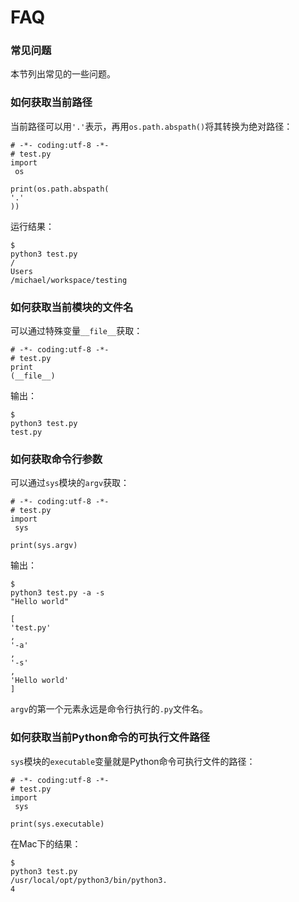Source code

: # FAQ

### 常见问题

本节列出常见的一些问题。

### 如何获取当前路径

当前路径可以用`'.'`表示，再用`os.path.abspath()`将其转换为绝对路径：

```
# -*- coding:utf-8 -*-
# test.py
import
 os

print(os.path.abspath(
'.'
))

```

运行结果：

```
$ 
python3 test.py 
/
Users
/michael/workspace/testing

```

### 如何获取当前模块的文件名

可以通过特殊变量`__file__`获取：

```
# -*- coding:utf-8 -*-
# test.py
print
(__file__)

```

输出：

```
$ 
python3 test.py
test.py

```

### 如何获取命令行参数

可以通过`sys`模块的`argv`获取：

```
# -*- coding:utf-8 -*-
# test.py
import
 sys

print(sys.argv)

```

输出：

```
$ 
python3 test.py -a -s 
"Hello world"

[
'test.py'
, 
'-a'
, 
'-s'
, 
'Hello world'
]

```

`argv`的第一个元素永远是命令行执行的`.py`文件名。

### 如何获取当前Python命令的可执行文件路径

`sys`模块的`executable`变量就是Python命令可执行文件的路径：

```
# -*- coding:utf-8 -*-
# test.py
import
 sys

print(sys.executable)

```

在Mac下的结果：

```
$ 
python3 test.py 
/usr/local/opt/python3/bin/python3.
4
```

- _THE PROBLEM_
Check the listing above for lines containing the string "argv", and copy each one.

- _TASK SOLUTION_
可以通过`sys`模块的`argv`获取：
print(sys.argv)
`argv`的第一个元素永远是命令行执行的`.py`文件名。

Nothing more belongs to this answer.